Sometimes I think in a morbid mode and wonder what would happen to the kids if we disappeared tomorrow. The whole point of this trip to San Jose was to see my brother, back in the States after just short of two years in Taiwan, and we’ve had a good couple of days now to see he’s essentially the same devoted dad, happy to escape the regular grind of life but clearly missing them, having taken every opportunity possible to hold Calcifer and take the burden off of us. I think we’re set between my brother and theVet’s sister, and that makes us incredibly lucky. After today when figgy has been just about as trying as possible (between the extra sadness of hunger, the lack of sleep, and the lack of a same-age playmate to boss around [can’t wait for another visit from Baby J]) and they haven’t been scared off (I think) I think we’re doing all right.
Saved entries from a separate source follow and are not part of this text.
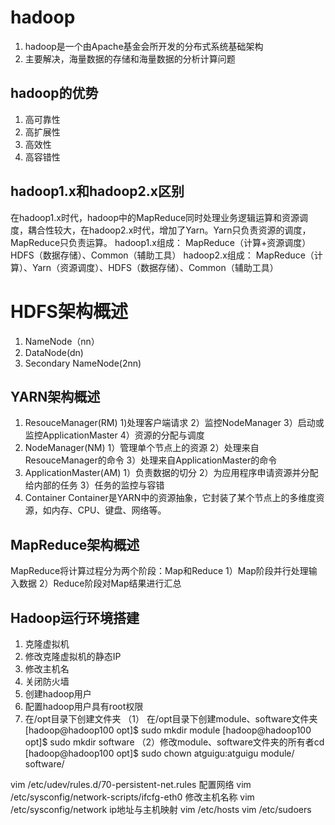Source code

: # hadoop

1. hadoop是一个由Apache基金会所开发的分布式系统基础架构
2. 主要解决，海量数据的存储和海量数据的分析计算问题

## hadoop的优势

1. 高可靠性
2. 高扩展性
3. 高效性
4. 高容错性

## hadoop1.x和hadoop2.x区别

在hadoop1.x时代，hadoop中的MapReduce同时处理业务逻辑运算和资源调度，耦合性较大，在hadoop2.x时代，增加了Yarn。Yarn只负责资源的调度，MapReduce只负责运算。
hadoop1.x组成： MapReduce（计算+资源调度）HDFS（数据存储）、Common（辅助工具）
hadoop2.x组成： MapReduce（计算）、Yarn（资源调度）、HDFS（数据存储）、Common（辅助工具）

# HDFS架构概述

1. NameNode（nn）
2. DataNode(dn)
3. Secondary NameNode(2nn)

## YARN架构概述

1. ResouceManager(RM)
    1)处理客户端请求    2）监控NodeManager  3）启动或监控ApplicationMaster  4）资源的分配与调度
2. NodeManager(NM)
    1）管理单个节点上的资源 2）处理来自ResouceManager的命令 3）处理来自ApplicationMaster的命令
3. ApplicationMaster(AM)
    1）负责数据的切分   2）为应用程序申请资源并分配给内部的任务 3）任务的监控与容错
4. Container
    Container是YARN中的资源抽象，它封装了某个节点上的多维度资源，如内存、CPU、键盘、网络等。

## MapReduce架构概述

MapReduce将计算过程分为两个阶段：Map和Reduce
1）Map阶段并行处理输入数据
2）Reduce阶段对Map结果进行汇总

## Hadoop运行环境搭建

1. 克隆虚拟机
2. 修改克隆虚拟机的静态IP
3. 修改主机名
4. 关闭防火墙
5. 创建hadoop用户
6. 配置hadoop用户具有root权限
7. 在/opt目录下创建文件夹
    （1） 在/opt目录下创建module、software文件夹
    [hadoop@hadoop100 opt]$ sudo mkdir module
    [hadoop@hadoop100 opt]$ sudo mkdir software
    （2）修改module、software文件夹的所有者cd
    [hadoop@hadoop100 opt]$ sudo chown atguigu:atguigu module/ software/

vim /etc/udev/rules.d/70-persistent-net.rules
配置网络
vim /etc/sysconfig/network-scripts/ifcfg-eth0
修改主机名称
vim /etc/sysconfig/network
ip地址与主机映射
vim /etc/hosts
vim /etc/sudoers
Case in point: we ate two lunches today. The first one was at the Happy Hollow Zoo to revive her flagging spirits (she passed up a chance to ride on the carousel, and she never misses a chance to ride on the carousel — she will even badger us (as she did later that afternoon) to ride on the quarter-driven three-animal carousels in malls and grocery stores) and the second turned into a dessert buffet for her. After I went off to get her some watermelon and returned with a plate full of the most expensive buffet food I could find (nigiri sushi: total net cost to the restarant maybe $5) she plowed through that and her aunt, my brother’s wife, took pity on me and accompanied her to get a plate of coordinated pink jello and cakes.

The longer you spend immersed in your own family it seems like you know too much and too little all at once: the smallest things set you off without warning and the escalation proceeds unabated, unchecked. It’s not the current situation that’s driving you mad, it’s the thousand other things that have piled up over hours and days and all of a sudden it’s not about the situation, it’s the history spilling out. Sometimes the shared experiences keep you from really understanding each other. It takes time and distance to appreciate what you’ve always had.